Having spent a full Saturday driving along three quarters of the Overlord front (Utah on the Contetin Penninsula being a little too far when we were hungry and I, as non-driver, had my sights set on assaulting a beer in the nearby town of Bayeaux!) we headed back to our hotel to consider which sites relevant to the 59th we were going to head for in the morning.
As our hotel was located in the north of Caen it was logical that we should initially head into the area where Operation Charnwood played out.
A few days before leaving for Normandy, as a result of contacting the Staffordshire Regimental Museum, I had been sent a chapter of ‘Your men in battle; the story of the South Staffordshire Regiment- 1939-45’ that documented the actions of the Regiment throughout the Normandy campaign. Armed with this detailed account we aimed to locate the chateaux of St. Contest which had been the scene of such fierce fighting on the night of the 8th July.
Even equipped as we were with a detailed road map of the area, the unique nature of French road signs and their tendency to present the information that they are intended to convey against the direction of travel meant that we took considerably longer than anticipated to locate St. Contest and its church spire.

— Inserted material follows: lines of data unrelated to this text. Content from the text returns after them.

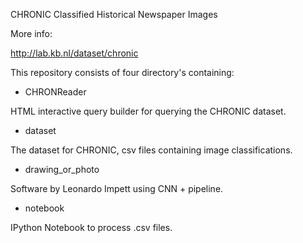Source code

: CHRONIC Classified Historical Newspaper Images

More info:

http://lab.kb.nl/dataset/chronic

This repository consists of four directory's containing:

- CHRONReader

HTML interactive query builder for querying the CHRONIC dataset.

- dataset

The dataset for CHRONIC, csv files containing image classifications.

- drawing_or_photo

Software by Leonardo Impett using CNN + pipeline.

- notebook

IPython Notebook to process .csv files.
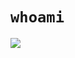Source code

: # `whoami`

![](https://github-readme-stats.vercel.app/api?username=doonga&show_icons=true&hide_title=true&theme=solarized-dark&count_private=true&hide=stars)

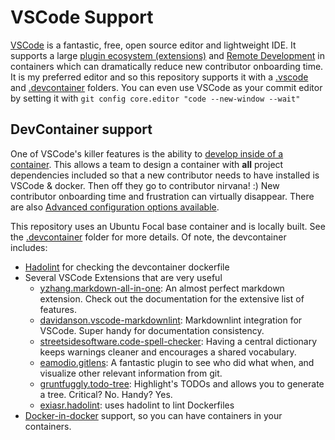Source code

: # VSCode Support

[VSCode](https://code.visualstudio.com/) is a fantastic, free, open source editor and lightweight IDE. It supports a large [plugin ecosystem (extensions)](https://marketplace.visualstudio.com/VSCode) and [Remote Development](https://code.visualstudio.com/docs/remote/remote-overview) in containers which can dramatically reduce new contributor onboarding time. It is my preferred editor and so this repository supports it with a [.vscode](.vscode/) and [.devcontainer](.devcontainer/) folders. You can even use VSCode as your commit editor by setting it with `git config core.editor "code --new-window --wait"`

## DevContainer support

One of VSCode's killer features is the ability to [develop inside of a container](https://code.visualstudio.com/docs/remote/containers). This allows a team to design a container with **all** project dependencies included so that a new contributor needs to have installed is VSCode & docker. Then off they go to contributor nirvana! :) New contributor onboarding time and frustration can virtually disappear. There are also [Advanced configuration options available](https://code.visualstudio.com/docs/remote/containers-advanced).

This repository uses an Ubuntu Focal base container and is locally built. See the [.devcontainer](.devcontainer/) folder for more details. Of note, the devcontainer includes:

- [Hadolint](https://github.com/hadolint/hadolint) for checking the devcontainer dockerfile
- Several VSCode Extensions that are very useful
  - [yzhang.markdown-all-in-one](https://marketplace.visualstudio.com/items?itemName=yzhang.markdown-all-in-one): An almost perfect markdown extension. Check out the documentation for the extensive list of features.
  - [davidanson.vscode-markdownlint](https://marketplace.visualstudio.com/items?itemName=DavidAnson.vscode-markdownlint): Markdownlint integration for VSCode. Super handy for documentation consistency.
  - [streetsidesoftware.code-spell-checker](https://marketplace.visualstudio.com/items?itemName=streetsidesoftware.code-spell-checker): Having a central dictionary keeps warnings cleaner and encourages a shared vocabulary.
  - [eamodio.gitlens](https://marketplace.visualstudio.com/items?itemName=eamodio.gitlens): A fantastic plugin to see who did what when, and visualize other relevant information from git.
  - [gruntfuggly.todo-tree](https://marketplace.visualstudio.com/items?itemName=Gruntfuggly.todo-tree): Highlight's TODOs and allows you to generate a tree. Critical? No. Handy? Yes.
  - [exiasr.hadolint](https://marketplace.visualstudio.com/items?itemName=exiasr.hadolint): uses hadolint to lint Dockerfiles
- [Docker-in-docker](https://github.com/microsoft/vscode-dev-containers/blob/main/script-library/docs/docker.md) support, so you can have containers in your containers.

<!-- TODO Build a separate DevContainer to support this project so that a contributor does not have to build the container each time they create a new project with this repo as a base. -->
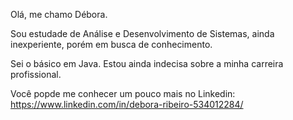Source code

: Olá, me chamo Débora.

Sou estudade de Análise e Desenvolvimento de Sistemas, ainda inexperiente, porém em busca de conhecimento.

Sei o básico em Java. 
Estou ainda indecisa sobre a minha carreira profissional.

Você popde me conhecer um pouco mais no Linkedin: https://www.linkedin.com/in/debora-ribeiro-534012284/
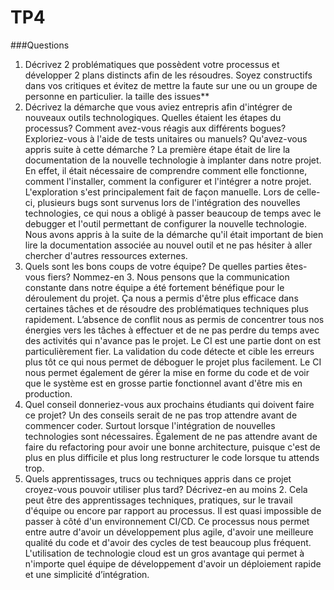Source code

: # TP4

###Questions

1) Décrivez 2 problématiques que possèdent votre processus et développer 2 plans distincts afin de les résoudres. Soyez constructifs dans vos critiques et évitez de mettre la faute sur une ou un groupe de personne en particulier.
la taille des issues**
2) Décrivez la démarche que vous aviez entrepris afin d'intégrer de nouveaux outils technologiques. Quelles étaient les étapes du processus? Comment avez-vous réagis aux différents bogues? Exploriez-vous à l'aide de tests unitaires ou manuels? Qu'avez-vous appris suite à cette démarche ?
La première étape était de lire la documentation de la nouvelle technologie à implanter dans notre projet. En effet, il était nécessaire de comprendre comment elle fonctionne, comment l'installer, comment la configurer et l'intégrer a notre projet. L'exploration s'est principalement fait de façon manuelle. Lors de celle-ci, plusieurs bugs sont survenus lors de l'intégration des nouvelles technologies, ce qui nous a obligé à passer beaucoup de temps avec le debugger et l'outil permettant de configurer la nouvelle technologie. Nous avons appris à la suite de la démarche qu'il était important de bien lire la documentation associée au nouvel outil et ne pas hésiter à aller chercher d'autres ressources externes.
3) Quels sont les bons coups de votre équipe? De quelles parties êtes-vous fiers? Nommez-en 3.
   Nous pensons que la communication constante dans notre équipe a été fortement bénéfique pour le déroulement du projet. Ça nous a permis d'être plus efficace dans certaines tâches et de résoudre des problématiques techniques plus rapidement. L’absence de conflit nous as permis de concentrer tous nos énergies vers les tâches à effectuer et de ne pas perdre du temps avec des activités qui n'avance pas le projet. Le CI est une partie dont on est particulièrement fier. La validation du code détecte et cible les erreurs plus tôt ce qui nous permet de déboguer le projet plus facilement. Le CI nous permet également de gérer la mise en forme du code et de voir que le système est en grosse partie fonctionnel avant d'être mis en production.
4) Quel conseil donneriez-vous aux prochains étudiants qui doivent faire ce projet?
Un des conseils serait de ne pas trop attendre avant de commencer coder. Surtout lorsque l'intégration de nouvelles technologies sont nécessaires. Également de ne pas attendre avant de faire du refactoring pour avoir une bonne architecture, puisque c'est de plus en plus difficile et plus long restructurer le code lorsque tu attends trop.
5) Quels apprentissages, trucs ou techniques appris dans ce projet croyez-vous pouvoir utiliser plus tard? Décrivez-en au moins 2. Cela peut être des apprentissages techniques, pratiques, sur le travail d'équipe ou encore par rapport au processus.
Il est quasi impossible de passer à côté d'un environnement CI/CD. Ce processus nous permet entre autre d'avoir un développement plus agile, d'avoir une meilleure qualité du code et d'avoir des cycles de test beaucoup plus fréquent.
L'utilisation de technologie cloud est un gros avantage qui permet à n'importe quel équipe de développement d'avoir un déploiement rapide et une simplicité d’intégration.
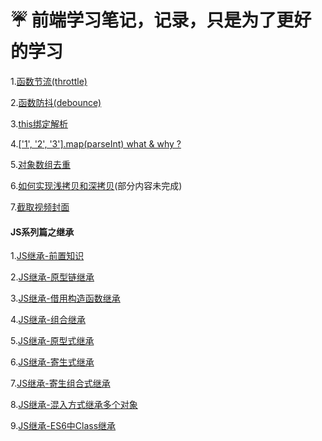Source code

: # ☔️ 前端学习笔记，记录，只是为了更好的学习

1.[函数节流(throttle)](https://github.com/fuhangyl/JavaScriptNote/issues/1)

2.[函数防抖(debounce)](https://github.com/fuhangyl/JavaScriptNote/issues/2)

3.[this绑定解析](https://github.com/fuhangyl/JavaScriptNote/issues/3)

4.[['1', '2', '3'].map(parseInt) what & why ?](https://github.com/fuhangyl/JavaScriptNote/issues/4)

5.[对象数组去重](https://github.com/fuhangyl/JavaScriptNote/issues/5)

6.[如何实现浅拷贝和深拷贝](https://github.com/fuhangyl/JavaScriptNote/issues/15)(部分内容未完成)

7.[截取视频封面](https://github.com/fuhangyl/JavaScriptNote/issues/16)

#### JS系列篇之继承

1.[JS继承-前置知识](https://github.com/fuhangyl/JavaScriptNote/issues/6)

2.[JS继承-原型链继承](https://github.com/fuhangyl/JavaScriptNote/issues/7)

3.[JS继承-借用构造函数继承](https://github.com/fuhangyl/JavaScriptNote/issues/8)

4.[JS继承-组合继承](https://github.com/fuhangyl/JavaScriptNote/issues/9)

5.[JS继承-原型式继承](https://github.com/fuhangyl/JavaScriptNote/issues/10)

6.[JS继承-寄生式继承](https://github.com/fuhangyl/JavaScriptNote/issues/11) 

7.[JS继承-寄生组合式继承](https://github.com/fuhangyl/JavaScriptNote/issues/12) 

8.[JS继承-混入方式继承多个对象](https://github.com/fuhangyl/JavaScriptNote/issues/13) 

9.[JS继承-ES6中Class继承](https://github.com/fuhangyl/JavaScriptNote/issues/14)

Parking up in front of the church, we left the vehicle to cross the road to the location of the 59th (Staffordshire) Division.
** Not long after this visit the confusion about the Chateau objective of the 59th was resolved. Whilst as already stated the Grand Farmhouse located in St. Contest was indeed fought over, it was the Chateau in Galmanche, a couple of kilometers away that was the focus of the SS defence.
Later I was able to find an old postcard of the building prior to the fighting.
However, a small memorial honours the fallen of the 59th close to the site of the former Chateau.